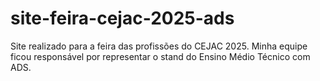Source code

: # site-feira-cejac-2025-ads
Site realizado para a feira das profissões do CEJAC 2025. Minha equipe ficou responsável por representar o stand do Ensino Médio Técnico com ADS.
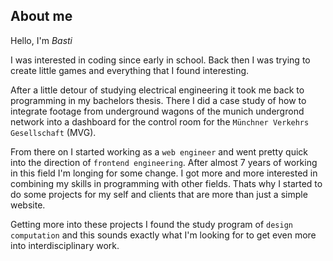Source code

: ## About me

Hello, I'm *Basti*

I was interested in coding since early in school. Back then I was trying to create little games and
everything that I found interesting.

After a little detour of studying electrical engineering it took me back to programming in my
bachelors thesis. There I did a case study of how to integrate footage from underground wagons of
the munich undergrond network into a dashboard for the control room for the
`Münchner Verkehrs Gesellschaft` (MVG).

From there on I started working as a `web engineer` and went pretty quick into the direction of
`frontend engineering`. After almost 7 years of working in this field I'm longing for some change.
I got more and more interested in combining my skills in programming with other fields. Thats why I
started to do some projects for my self and clients that are more than just a simple website.

Getting more into these projects I found the study program of `design computation` and this sounds
exactly what I'm looking for to get even more into interdisciplinary work.
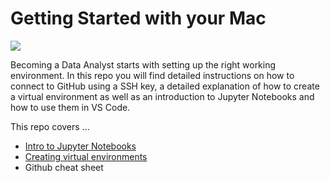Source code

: # Getting Started with your Mac

![](https://imgs.xkcd.com/comics/python_environment.png)

Becoming a Data Analyst starts with setting up the right working environment. In this repo you will find detailed instructions on how to connect to GitHub using a SSH key, a detailed explanation of how to create a virtual environment as well as an introduction to Jupyter Notebooks and how to use them in VS Code.

This repo covers ...
* [Intro to Jupyter Notebooks](3_Intro_to_Notebooks.ipynb)
* [Creating virtual environments](2_Virtual_environments_Anaconda_Miniconda.md)
* Github cheat sheet

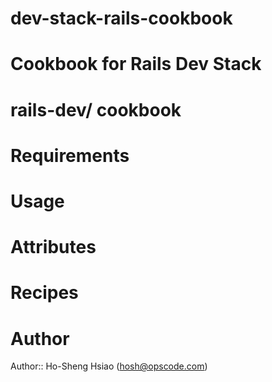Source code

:dev-stack-rails-cookbook
========================

Cookbook for Rails Dev Stack
=======
# rails-dev/ cookbook

# Requirements

# Usage

# Attributes

# Recipes

# Author

Author:: Ho-Sheng Hsiao (<hosh@opscode.com>)
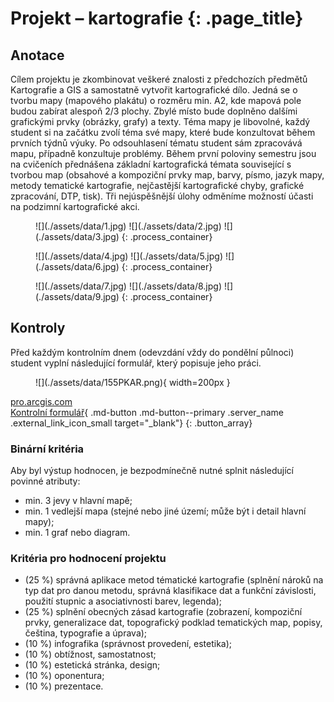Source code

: 
# Projekt – kartografie {: .page_title}


## Anotace
Cílem projektu je zkombinovat veškeré znalosti z předchozích předmětů Kartografie a GIS a samostatně vytvořit kartografické dílo. Jedná se o tvorbu mapy (mapového plakátu) o rozměru min. A2, kde mapová pole budou zabírat alespoň 2/3 plochy. Zbylé místo bude doplněno dalšími grafickými prvky (obrázky, grafy) a texty. Téma mapy je libovolné, každý student si na začátku zvolí téma své mapy, které bude konzultovat během prvních týdnů výuky. Po odsouhlasení tématu student sám zpracovává mapu, případně konzultuje problémy. Během první poloviny semestru jsou na cvičeních přednášena základní kartografická témata související s tvorbou map (obsahové a kompoziční prvky map, barvy, písmo, jazyk mapy, metody tematické kartografie, nejčastější kartografické chyby, grafické zpracování, DTP, tisk). Tři nejúspěšnější úlohy odměníme možností účasti na podzimní kartografické akci.

<figure markdown>
![](./assets/data/1.jpg)
![](./assets/data/2.jpg)
![](./assets/data/3.jpg)
{: .process_container}
</figure>

<figure markdown>
![](./assets/data/4.jpg)
![](./assets/data/5.jpg)
![](./assets/data/6.jpg)
{: .process_container}
</figure>

<figure markdown>
![](./assets/data/7.jpg)
![](./assets/data/8.jpg)
![](./assets/data/9.jpg)
{: .process_container}
</figure>

## Kontroly

Před každým kontrolním dnem (odevzdání vždy do pondělní půlnoci) student vyplní následující formulář, který popisuje jeho práci.

<figure markdown>
![](./assets/data/155PKAR.png){ width=200px }
</figure>

[<span>pro.arcgis.com</span><br>Kontrolní formulář](https://arcg.is/1XrH9a3){ .md-button .md-button--primary .server_name .external_link_icon_small target="_blank"}
{: .button_array}

### Binární kritéria

Aby byl výstup hodnocen, je bezpodmínečně nutné splnit následující povinné atributy:

-   min. 3 jevy v hlavní mapě;
-   min. 1 vedlejší mapa (stejné nebo jiné území; může být i detail hlavní mapy);
-   min. 1 graf nebo diagram.

### Kritéria pro hodnocení projektu

-   (25 %) správná aplikace metod tématické kartografie (splnění nároků na typ dat pro danou metodu, správná klasifikace dat a funkční závislosti, použití stupnic a asociativnosti barev, legenda);
-   (25 %) splnění obecných zásad kartografie (zobrazení, kompoziční prvky, generalizace dat, topografický podklad tematických map, popisy, čeština, typografie a úprava);
-   (10 %) infografika (správnost provedení, estetika);
-   (10 %) obtížnost, samostatnost;
-   (10 %) estetická stránka, design;
-   (10 %) oponentura;
-   (10 %) prezentace.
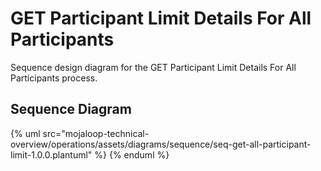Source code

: # GET Participant Limit Details For All Participants
            
Sequence design diagram for the GET Participant Limit Details For All Participants process.

## Sequence Diagram

{% uml src="mojaloop-technical-overview/operations/assets/diagrams/sequence/seq-get-all-participant-limit-1.0.0.plantuml" %}
{% enduml %}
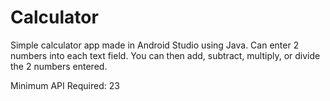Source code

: # Calculator
Simple calculator app made in Android Studio using Java. Can enter 2 numbers into
each text field. You can then add, subtract, multiply, or divide the 2 numbers entered.

Minimum API Required: 23
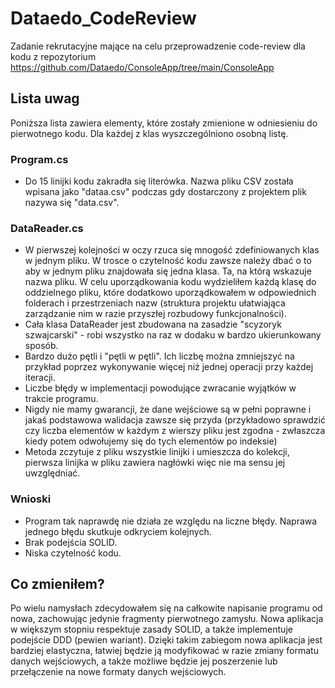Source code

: # Dataedo_CodeReview
Zadanie rekrutacyjne mające na celu przeprowadzenie code-review dla kodu z repozytorium https://github.com/Dataedo/ConsoleApp/tree/main/ConsoleApp


## Lista uwag

Poniższa lista zawiera elementy, które zostały zmienione w odniesieniu do pierwotnego kodu. Dla każdej z klas wyszczególniono osobną listę.

### Program.cs

- Do 15 linijki kodu zakradła się literówka. Nazwa pliku CSV została wpisana jako "dataa.csv" podczas gdy dostarczony z projektem plik nazywa się "data.csv".

### DataReader.cs

- W pierwszej kolejności w oczy rzuca się mnogość zdefiniowanych klas w jednym pliku. W trosce o czytelność kodu zawsze należy dbać o to aby w jednym pliku znajdowała się jedna klasa. Ta, na którą wskazuje nazwa pliku. W celu uporządkowania kodu wydzieliłem każdą klasę do oddzielnego pliku, które dodatkowo uporządkowałem w odpowiednich folderach i przestrzeniach nazw (struktura projektu ułatwiająca zarządzanie nim w razie przyszłej rozbudowy funkcjonalności).
- Cała klasa DataReader jest zbudowana na zasadzie "scyzoryk szwajcarski" - robi wszystko na raz w dodaku w bardzo ukierunkowany sposób.
- Bardzo dużo pętli i "pętli w pętli". Ich liczbę można zmniejszyć na przykład poprzez wykonywanie więcej niż jednej operacji przy każdej iteracji.
- Liczbe błędy w implementacji powodujące zwracanie wyjątków w trakcie programu.
- Nigdy nie mamy gwarancji, że dane wejściowe są w pełni poprawne i jakaś podstawowa walidacja zawsze się przyda (przykładowo sprawdzić czy liczba elementów w każdym z wierszy pliku jest zgodna - zwłaszcza kiedy potem odwołujemy się do tych elementów po indeksie)
- Metoda zczytuje z pliku wszystkie linijki i umieszcza do kolekcji, pierwsza linijka w pliku zawiera nagłówki więc nie ma sensu jej uwzględniać.


### Wnioski

- Program tak naprawdę nie działa ze względu na liczne błędy. Naprawa jednego błędu skutkuje odkryciem kolejnych.
- Brak podejścia SOLID.
- Niska czytelność kodu.


## Co zmieniłem?

Po wielu namysłach zdecydowałem się na całkowite napisanie programu od nowa, zachowując jedynie fragmenty pierwotnego zamysłu.
Nowa aplikacja w większym stopniu respektuje zasady SOLID, a także implementuje podejście DDD (pewien wariant).
Dzięki takim zabiegom nowa aplikacja jest bardziej elastyczna, łatwiej będzie ją modyfikować w razie zmiany formatu danych wejściowych, a także możliwe będzie jej poszerzenie lub przełączenie na nowe formaty danych wejściowych.

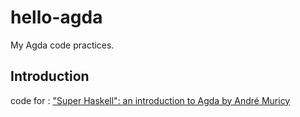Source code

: # hello-agda
My Agda code practices.


## Introduction

code for : ["Super Haskell": an introduction to Agda by André Muricy](https://www.youtube.com/watch?v=OSDgVxdP20g)
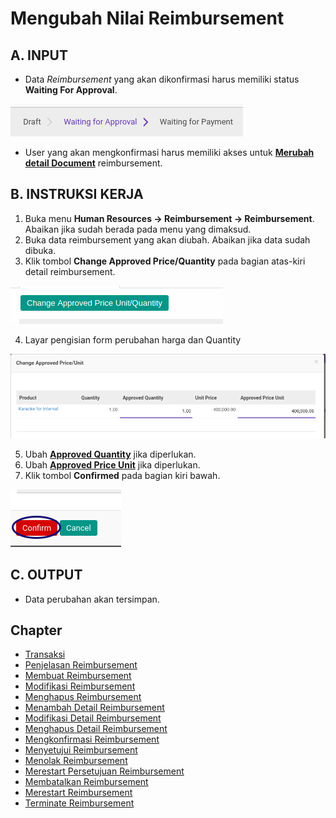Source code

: # Mengubah Nilai Reimbursement

## A. INPUT

* Data *Reimbursement* yang akan dikonfirmasi harus memiliki status **Waiting For Approval**.

![](../../img/reimbursement/status-waiting-for-approval.png)

* User yang akan mengkonfirmasi harus memiliki akses untuk **[Merubah detail Document](./penjelasan.md#field-can-change-detail)** reimbursement.

## B. INSTRUKSI KERJA

1. Buka menu **Human Resources -> Reimbursement -> Reimbursement**. Abaikan jika sudah berada pada menu yang dimaksud.
2. Buka data reimbursement yang akan diubah. Abaikan jika data sudah dibuka.
3. Klik tombol **Change Approved Price/Quantity** pada bagian atas-kiri detail reimbursement.

![](../../img/reimbursement/tombol-change-approved.png)

4. Layar pengisian form perubahan harga dan Quantity

![](../../img/reimbursement/form-change-price.png)

5. Ubah **[Approved Quantity](./penjelasan.md#field-approve-qty)** jika diperlukan.
6. Ubah **[Approved Price Unit](./penjelasan.md#field-approve-price)** jika diperlukan.
7. Klik tombol **Confirmed** pada bagian kiri bawah.

![](../../img/reimbursement/form-change-price-confirm.png)

## C. OUTPUT

* Data perubahan akan tersimpan.

## Chapter
- [Transaksi](../../transaksi.md)
- [Penjelasan Reimbursement](./penjelasan.md)
- [Membuat Reimbursement](./membuat.md)
- [Modifikasi Reimbursement](./modifikasi.md)
- [Menghapus Reimbursement](./menghapus.md)
- [Menambah Detail Reimbursement](./membuat-detail.md)
- [Modifikasi Detail Reimbursement](./modifikasi-detail.md)
- [Menghapus Detail Reimbursement](./menghapus-detail.md)
- [Mengkonfirmasi Reimbursement](./mengkonfirmasi.md)
- [Menyetujui Reimbursement](./menyetujui.md)
- [Menolak Reimbursement](./menolak.md)
- [Merestart Persetujuan Reimbursement](./merestart-persetujuan.md)
- [Membatalkan Reimbursement](./membatalkan.md)
- [Merestart Reimbursement](./merestart.md)
- [Terminate Reimbursement](./terminate.md)
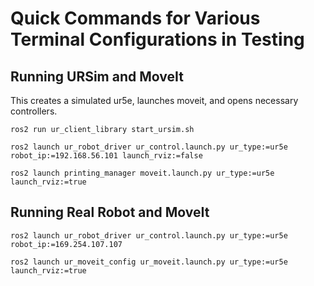 # Quick Commands for Various Terminal Configurations in Testing

## Running URSim and MoveIt 

This creates a simulated ur5e, launches moveit, and opens necessary controllers.

`ros2 run ur_client_library start_ursim.sh`

`ros2 launch ur_robot_driver ur_control.launch.py ur_type:=ur5e robot_ip:=192.168.56.101 launch_rviz:=false`

`ros2 launch printing_manager moveit.launch.py ur_type:=ur5e launch_rviz:=true`

## Running Real Robot and MoveIt

`ros2 launch ur_robot_driver ur_control.launch.py ur_type:=ur5e robot_ip:=169.254.107.107`

`ros2 launch ur_moveit_config ur_moveit.launch.py ur_type:=ur5e launch_rviz:=true`
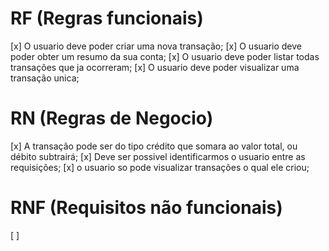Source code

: # RF (Regras funcionais)

[x] O usuario deve poder criar uma nova transação;
[x] O usuario deve poder obter um resumo da sua conta;
[x] O usuario deve poder listar todas transações que ja ocorreram;
[x] O usuario deve poder visualizar uma transação unica;

# RN (Regras de Negocio)

[x] A transação pode ser do tipo crédito que somara ao valor total, ou débito subtrairá;
[x] Deve ser possivel identificarmos o usuario entre as requisições;
[x] o usuario so pode visualizar transações o qual ele criou;

# RNF (Requisitos não funcionais)

[ ]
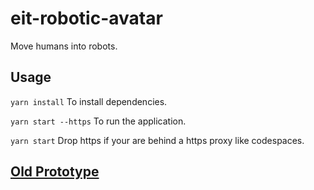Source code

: # eit-robotic-avatar
Move humans into robots. 

## Usage

`yarn install` To install dependencies.

`yarn start --https` To run the application.

`yarn start` Drop https if your are behind a https proxy like codespaces.

## [Old Prototype](./prototype/readme.md) 
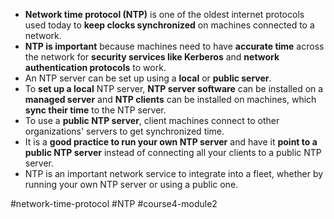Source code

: -   **Network time protocol (NTP)** is one of the oldest internet protocols used today to **keep clocks synchronized** on machines connected to a network.
-   **NTP is important** because machines need to have **accurate time** across the network for **security services like Kerberos** and **network authentication protocols** to work.
-   An NTP server can be set up using a **local** or **public server**.
-   To **set up a local** NTP server, **NTP server software** can be installed on a **managed server** and **NTP clients** can be installed on machines, which **sync their time** to the NTP server.
-   To use a **public NTP server**, client machines connect to other organizations' servers to get synchronized time.
-   It is a **good practice to run your own NTP server** and have it **point to a public NTP server** instead of connecting all your clients to a public NTP server.
-   NTP is an important network service to integrate into a fleet, whether by running your own NTP server or using a public one.

#network-time-protocol #NTP #course4-module2 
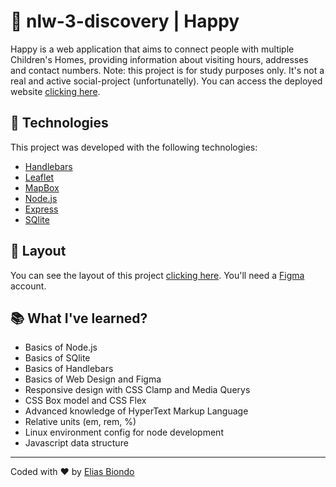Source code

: # 👦 nlw-3-discovery | Happy 

Happy is a web application that aims to connect people with multiple Children's Homes, providing information about visiting hours, addresses and contact numbers. Note: this project is for study purposes only. It's not a real and active social-project (unfortunatelly). You can access the deployed website  [clicking here](https://nlw-3-discovery.herokuapp.com/).

## 🚀 Technologies
This project was developed with the following technologies:

 - [Handlebars](https://handlebarsjs.com/)
 - [Leaflet](https://leafletjs.com/)
 - [MapBox](https://www.mapbox.com/)
 - [Node.js](https://nodejs.org/en/)
 - [Express](https://expressjs.com/pt-br/)
 - [SQlite](https://www.sqlite.org/index.html)

## :pushpin: Layout
You can see the layout of this project [clicking here](https://www.figma.com/file/mDEbnoojksG4w8sOxmudh3/Happy-Web?node-id=0%3A1). You'll need a [Figma](https://www.figma.com/) account.

## 📚 What I've learned?
- Basics of Node.js
- Basics of SQlite
- Basics of Handlebars
- Basics of Web Design and Figma
- Responsive design with CSS Clamp and Media Querys
- CSS Box model and CSS Flex
-  Advanced knowledge of HyperText Markup Language
- Relative units (em, rem, %)
- Linux environment config for node development
- Javascript data structure
___
Coded with :heart: by [Elias Biondo](https://github.com/eliasbiondo)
-.-.-
WHAT TO WORK ON – Determine the number of lines in the data above that hold "sudah", and reply with that number alone.

SOLUTION – 2